* [Task requirements] Each line below should be repeated exactly, but no picture should be carried over.

Items listed in a dataset
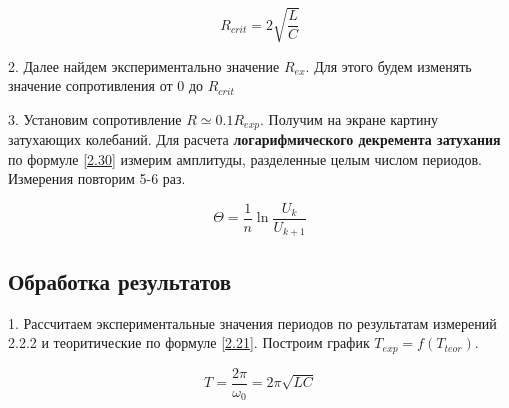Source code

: \documentclass[a4paper,12pt]{article} %
\begin{document}
\begin{equation}\label{2.20}
R_{crit} = 2\sqrt{\frac{L}{C}}
\end{equation}

2. Далее найдем экспериментально значение $R_{ex}$. Для этого будем изменять значение сопротивления от 0 до $R_{crit}$

3. Установим сопротивление $R \simeq 0.1R_{exp}$. Получим на экране картину затухающих колебаний. Для расчета \textbf{логарифмического декремента затухания} по формуле \eqref{2.30} измерим амплитуды, разделенные целым числом периодов. Измерения повторим 5-6 раз.

\begin{equation}\label{2.30}
\Theta = \frac{1}{n}\ln \frac{U_k}{U_{k+1}}
\end{equation}

%
%

\begin{center}
\section{Обработка результатов}
\end{center}

1. Рассчитаем экспериментальные значения периодов по результатам измерений  2.2.2 и теоритические по формуле \eqref{2.21}. Построим график $T_{exp} = f(T_{teor})$.

\begin{equation}\label{2.21}
T = \frac{2\pi}{\omega_0} = 2\pi \sqrt{LC}
\end{equation}
\end{document}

* [Solved problem]
Source code

: \documentclass[a4paper,12pt]{article} %
\begin{document}
\begin{equation}\label{2.20}
R_{crit} = 2\sqrt{\frac{L}{C}}
\end{equation}

2. Далее найдем экспериментально значение $R_{ex}$. Для этого будем изменять значение сопротивления от 0 до $R_{crit}$

3. Установим сопротивление $R \simeq 0.1R_{exp}$. Получим на экране картину затухающих колебаний. Для расчета \textbf{логарифмического декремента затухания} по формуле \eqref{2.30} измерим амплитуды, разделенные целым числом периодов. Измерения повторим 5-6 раз.

\begin{equation}\label{2.30}
\Theta = \frac{1}{n}\ln \frac{U_k}{U_{k+1}}
\end{equation}

%
%

\begin{center}
\section{Обработка результатов}
\end{center}

1. Рассчитаем экспериментальные значения периодов по результатам измерений  2.2.2 и теоритические по формуле \eqref{2.21}. Построим график $T_{exp} = f(T_{teor})$.

\begin{equation}\label{2.21}
T = \frac{2\pi}{\omega_0} = 2\pi \sqrt{LC}
\end{equation}
\end{document}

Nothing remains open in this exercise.